On deck this week

Mon: Eccentric mathematician

Tues: What’s the most important thing in statistics that’s not in the textbooks?

Wed: Carl Morris: Man Out of Time [reflections on empirical Bayes]

Thurs: “The general problem I have with noninformatively-derived Bayesian probabilities is that they tend to be too strong.”

Fri: Good, mediocre, and bad p-values

Sat: Which of these classes should he take?

Sun: Forget about pdf: this looks much better, it makes all my own papers look like kids’ crayon drawings by comparison.

4 thoughts on “On deck this week

  1. Looking forward to Sunday—I hate PDFs! Especially ones with multiple columns. The worst thing about preprints is that they tend to be PDF only. I guess it is good that arXiv archives the latex source files though.

    • Multiple columns (usually only two) have a purpose. I think the human eye can scan short horizontal spans more efficiently than a line that stretches the whole screen length. Newspaper columns arise from similar reasons I think.

      • Yes, multiple columns serve a purpose in printed material. What I dislike is having to scroll upwards after finishing a left column when zoomed in.

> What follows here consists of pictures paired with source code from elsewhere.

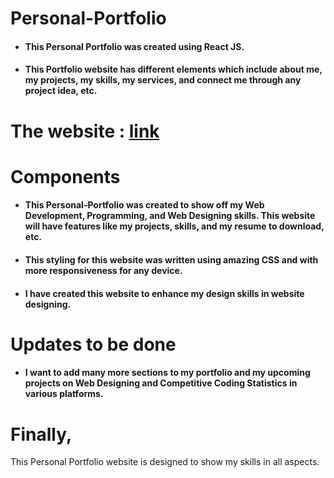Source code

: # Personal-Portfolio
* <h4>This Personal Portfolio was created using React JS.</h4>
* <h4>This Portfolio website has different elements which include about me, my projects, my skills, my services, and connect me through any project idea, etc.</h4>
# The website : [link](https://gvinay-portfolio.netlify.app/)
# Components
* <h4>This Personal-Portfolio was created to show off my Web Development, Programming, and Web Designing skills. This website will have features like my projects, skills, and my resume to download, etc.</h4>
* <h4>This styling for this website was written using amazing CSS and with more responsiveness for any device.</h4>
* <h4>I have created this website to enhance my design skills in website designing.</h4>
# Updates to be done
* <h4>I want to add many more sections to my portfolio and my upcoming projects on Web Designing and Competitive Coding Statistics in various platforms.</h4>
# Finally,
This Personal Portfolio website is designed to show my skills in all aspects.
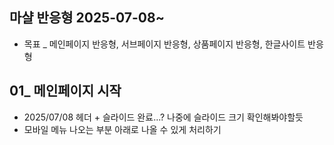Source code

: ## 마샬 반응형 2025-07-08~
* 목표 _ 메인페이지 반응형, 서브페이지 반응형, 상품페이지 반응형, 한글사이트 반응형
## 01_ 메인페이지 시작
* 2025/07/08 헤더 + 슬라이드 완료...? 나중에 슬라이드 크기 확인해봐야할듯
* 모바일 메뉴 나오는 부분 아래로 나올 수 있게 처리하기
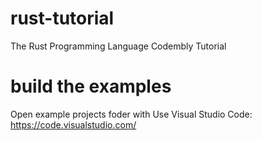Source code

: # rust-tutorial
The Rust Programming Language Codembly Tutorial
# build the examples
Open example projects foder with Use Visual Studio Code: https://code.visualstudio.com/
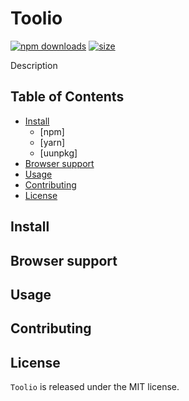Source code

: # Toolio
[![npm downloads](https://img.shields.io/npm/dm/@dab-code/toolio)](https://npmjs.org/@dab-code/toolio)
[![size](https://img.shields.io/bundlephobia/minzip/@dab-code/toolio?color=54CA2F&style=popout)](https://npmjs.org/@dab-code/toolio)

Description


## Table of Contents

- [Install](#install)
    - [npm]
    - [yarn]
    - [uunpkg]
- [Browser support](#browser-support)
- [Usage](#usage)
- [Contributing](#contributing)
- [License](#license)

## Install

## Browser support

## Usage

## Contributing

## License
`Toolio` is released under the MIT license.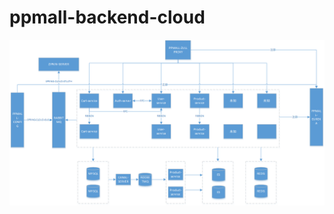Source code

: # ppmall-backend-cloud


![image](https://github.com/AkiraRex/ppmall-backend-cloud/blob/master/files/%E6%9E%B6%E6%9E%84%E5%9B%BE.png)
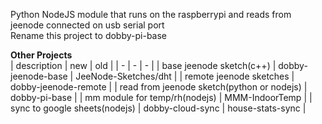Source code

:Python NodeJS module that runs on the raspberrypi and reads from jeenode connected on usb serial port  
Rename this project to dobby-pi-base

**Other Projects**  
| description | new | old |
| - | - | - |
| base jeenode sketch(c++) | dobby-jeenode-base | JeeNode-Sketches/dht |
| remote jeenode sketches | dobby-jeenode-remote  |
| read from jeenode sketch(python or nodejs) | dobby-pi-base |
| mm module for temp/rh(nodejs) | MMM-IndoorTemp |
| sync to google sheets(nodejs) | dobby-cloud-sync | house-stats-sync |
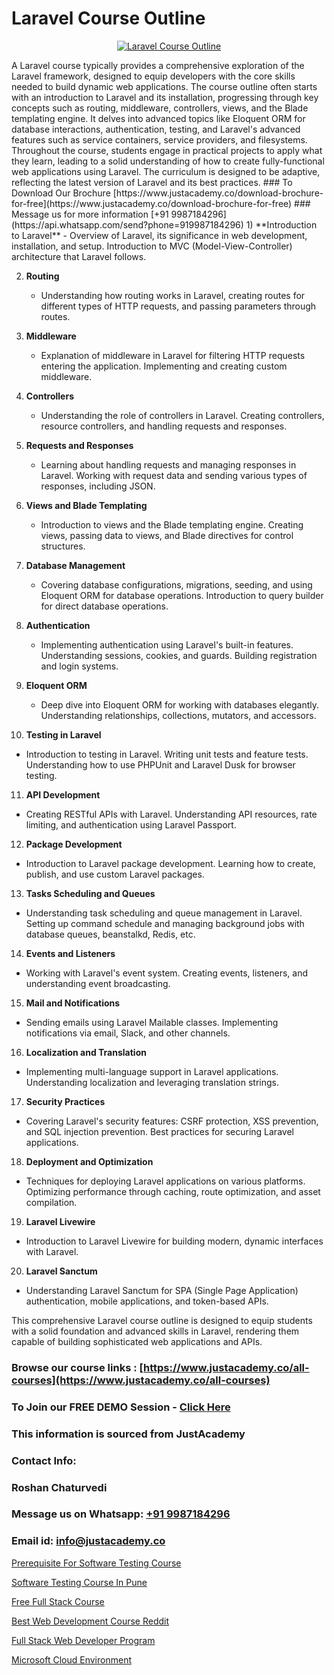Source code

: # Laravel Course Outline

<p align="center">
  <a href="https://justacademy.co/storage2/course_image/1676637388_course_image.webp">
    <img src="https://justacademy.co/course-detail/laravel-training" alt="Laravel Course Outline">
  </a>
</p>
A Laravel course typically provides a comprehensive exploration of the Laravel framework, designed to equip developers with the core skills needed to build dynamic web applications. The course outline often starts with an introduction to Laravel and its installation, progressing through key concepts such as routing, middleware, controllers, views, and the Blade templating engine. It delves into advanced topics like Eloquent ORM for database interactions, authentication, testing, and Laravel's advanced features such as service containers, service providers, and filesystems. Throughout the course, students engage in practical projects to apply what they learn, leading to a solid understanding of how to create fully-functional web applications using Laravel. The curriculum is designed to be adaptive, reflecting the latest version of Laravel and its best practices.
### To Download Our Brochure [https://www.justacademy.co/download-brochure-for-free](https://www.justacademy.co/download-brochure-for-free)
### Message us for more information [+91 9987184296](https://api.whatsapp.com/send?phone=919987184296)
1) **Introduction to Laravel**  
   - Overview of Laravel, its significance in web development, installation, and setup. Introduction to MVC (Model-View-Controller) architecture that Laravel follows.
   
2) **Routing**   
   - Understanding how routing works in Laravel, creating routes for different types of HTTP requests, and passing parameters through routes.
   
3) **Middleware**  
   - Explanation of middleware in Laravel for filtering HTTP requests entering the application. Implementing and creating custom middleware.
   
4) **Controllers**  
   - Understanding the role of controllers in Laravel. Creating controllers, resource controllers, and handling requests and responses.
   
5) **Requests and Responses**  
   - Learning about handling requests and managing responses in Laravel. Working with request data and sending various types of responses, including JSON.
   
6) **Views and Blade Templating**  
   - Introduction to views and the Blade templating engine. Creating views, passing data to views, and Blade directives for control structures.
   
7) **Database Management**  
   - Covering database configurations, migrations, seeding, and using Eloquent ORM for database operations. Introduction to query builder for direct database operations.
   
8) **Authentication**  
   - Implementing authentication using Laravel's built-in features. Understanding sessions, cookies, and guards. Building registration and login systems.
   
9) **Eloquent ORM**  
   - Deep dive into Eloquent ORM for working with databases elegantly. Understanding relationships, collections, mutators, and accessors.
   
10) **Testing in Laravel**  
   - Introduction to testing in Laravel. Writing unit tests and feature tests. Understanding how to use PHPUnit and Laravel Dusk for browser testing.
   
11) **API Development**  
   - Creating RESTful APIs with Laravel. Understanding API resources, rate limiting, and authentication using Laravel Passport.
   
12) **Package Development**  
   - Introduction to Laravel package development. Learning how to create, publish, and use custom Laravel packages.
   
13) **Tasks Scheduling and Queues**  
   - Understanding task scheduling and queue management in Laravel. Setting up command schedule and managing background jobs with database queues, beanstalkd, Redis, etc.
   
14) **Events and Listeners**  
   - Working with Laravel's event system. Creating events, listeners, and understanding event broadcasting.
   
15) **Mail and Notifications**  
   - Sending emails using Laravel Mailable classes. Implementing notifications via email, Slack, and other channels.
   
16) **Localization and Translation**  
   - Implementing multi-language support in Laravel applications. Understanding localization and leveraging translation strings.
   
17) **Security Practices**  
   - Covering Laravel's security features: CSRF protection, XSS prevention, and SQL injection prevention. Best practices for securing Laravel applications.
   
18) **Deployment and Optimization**  
   - Techniques for deploying Laravel applications on various platforms. Optimizing performance through caching, route optimization, and asset compilation.
   
19) **Laravel Livewire**  
   - Introduction to Laravel Livewire for building modern, dynamic interfaces with Laravel.
   
20) **Laravel Sanctum**  
   - Understanding Laravel Sanctum for SPA (Single Page Application) authentication, mobile applications, and token-based APIs.

This comprehensive Laravel course outline is designed to equip students with a solid foundation and advanced skills in Laravel, rendering them capable of building sophisticated web applications and APIs.

### Browse our course links : [https://www.justacademy.co/all-courses](https://www.justacademy.co/all-courses) 
### To Join our FREE DEMO Session - [Click Here](https://www.justacademy.co/register-for-course-demo)


### This information is sourced from JustAcademy
### Contact Info:
### Roshan Chaturvedi
### Message us on Whatsapp: [+91 9987184296](https://api.whatsapp.com/send?phone=919987184296)
### Email id: [info@justacademy.co](mailto:info@justacademy.co)
                
[Prerequisite For Software Testing Course](https://www.linkedin.com/pulse/prerequisite-software-testing-course-mbiuc?trackingId=mLpD8AulTRiw0BwxRHwxTA%3D%3D&lipi=urn%3Ali%3Apage%3Ad_flagship3_company_admin%3BO6zCmHqaTSmsGbbNTRP%2FeA%3D%3D)

[Software Testing Course In Pune](https://www.linkedin.com/pulse/software-testing-course-pune-justacademy-bay-area-s8dyc/)

[Free Full Stack Course](https://medium.com/@mahi3106/free-full-stack-course-4f693d9d626e)

[Best Web Development Course Reddit](https://medium.com/@abhidnya.1068/best-web-development-course-reddit-7912e2b76886)

[Full Stack Web Developer Program](https://justacademyin.github.io/justacademy/full-stack-web-developer-program)

[Microsoft Cloud Environment](https://justacademyin.github.io/justacademy/microsoft-cloud-environment)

Paper size is tall and thin relative to most monitors, and over time people shift towards reading on screen more and printing fewer papers out.

        In biology, eLife started using single column PDFs (wide margins), and the PLOS journals followed suit. eLife also started an alternate HTML reading tool they call ‘Lens’, but I think it does not use screen space too efficiently either.

        When generating your own documents, it is nice not to have to worry about page breaks—major reason why knitr/rmarkdown became more popular than Sweave.

        • I agree about that. The source of the problem is a wide screen format whereas for reading a tall narrow screen would be more optimal.